■ Task requirements: Copy the lines of the data below exactly, starting at the first and stopping after the line that contains "The core mechanism"; include no pictures.

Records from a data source
************

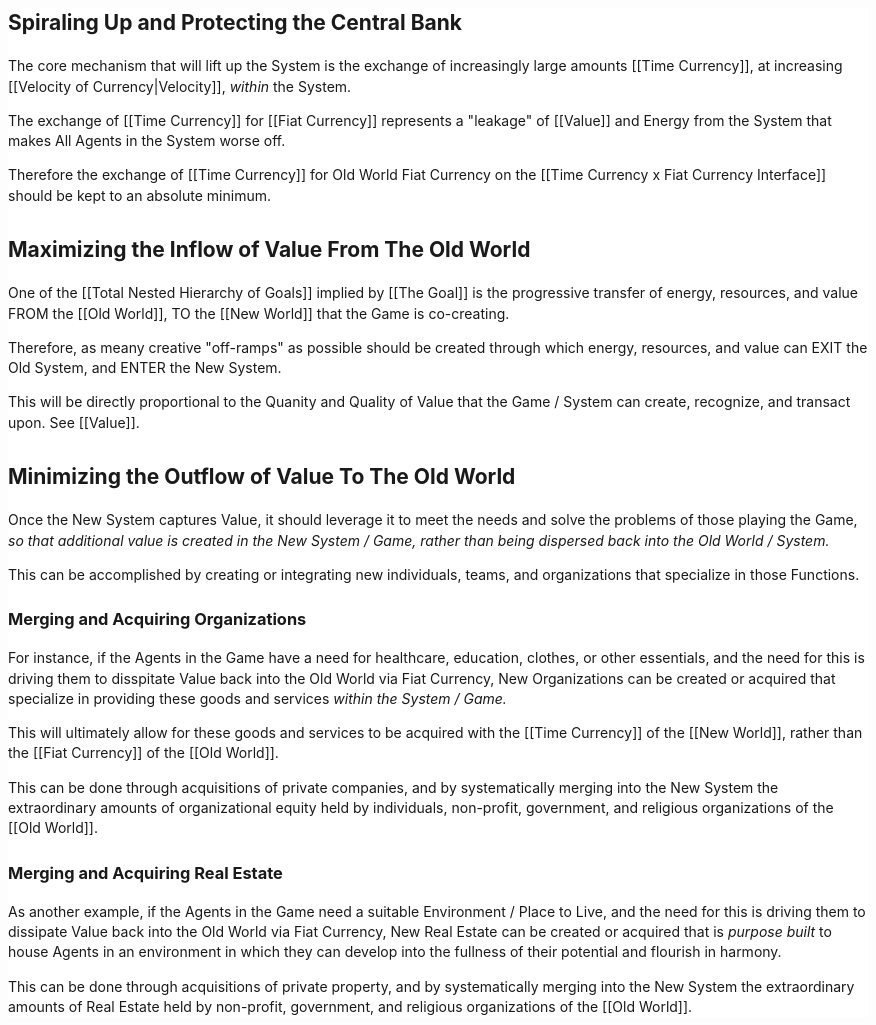 
## Spiraling Up and Protecting the Central Bank
The core mechanism that will lift up the System is the exchange of increasingly large amounts [[Time Currency]], at increasing [[Velocity of Currency|Velocity]], _within_ the System. 

The exchange of [[Time Currency]] for [[Fiat Currency]] represents a "leakage" of [[Value]] and Energy from the System that makes All Agents in the System worse off. 

Therefore the exchange of [[Time Currency]] for Old World Fiat Currency on the [[Time Currency x Fiat Currency Interface]] should be kept to an absolute minimum. 

## Maximizing the Inflow of Value From The Old World
One of the [[Total Nested Hierarchy of Goals]] implied by [[The Goal]] is the progressive transfer of energy, resources, and value FROM the [[Old World]], TO the [[New World]] that the Game is co-creating. 

Therefore, as meany creative "off-ramps" as possible should be created through which energy, resources, and value can EXIT the Old System, and ENTER the New System. 

This will be directly proportional to the Quanity and Quality of Value that the Game / System can create, recognize, and transact upon. See [[Value]]. 

## Minimizing the Outflow of Value To The Old World
Once the New System captures Value, it should leverage it to meet the needs and solve the problems of those playing the Game, _so that additional value is created in the New System / Game, rather than being dispersed back into the Old World / System._  

This can be accomplished by creating or integrating new individuals, teams, and organizations that specialize in those Functions. 

### Merging and Acquiring Organizations
For instance, if the Agents in the Game have a need for healthcare, education, clothes, or other essentials, and the need for this is driving them to disspitate Value back into the Old World via Fiat Currency, New Organizations can be created or acquired that specialize in providing these goods and services _within the System / Game._ 

This will ultimately allow for these goods and services to be acquired with the [[Time Currency]] of the [[New World]], rather than the [[Fiat Currency]] of the [[Old World]]. 

This can be done through acquisitions of private companies, and by systematically merging into the New System the extraordinary amounts of organizational equity held by individuals, non-profit, government, and religious organizations of the [[Old World]]. 

### Merging and Acquiring Real Estate
As another example, if the Agents in the Game need a suitable Environment / Place to Live, and the need for this is driving them to dissipate Value back into the Old World via Fiat Currency, New Real Estate can be created or acquired that is _purpose built_ to house Agents in an environment in which they can develop into the fullness of their potential and flourish in harmony. 

This can be done through acquisitions of private property, and by systematically merging into the New System the extraordinary amounts of Real Estate held by non-profit, government, and religious organizations of the [[Old World]].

************

■ Answer section:
## Spiraling Up and Protecting the Central Bank
The core mechanism that will lift up the System is the exchange of increasingly large amounts [[Time Currency]], at increasing [[Velocity of Currency|Velocity]], _within_ the System. 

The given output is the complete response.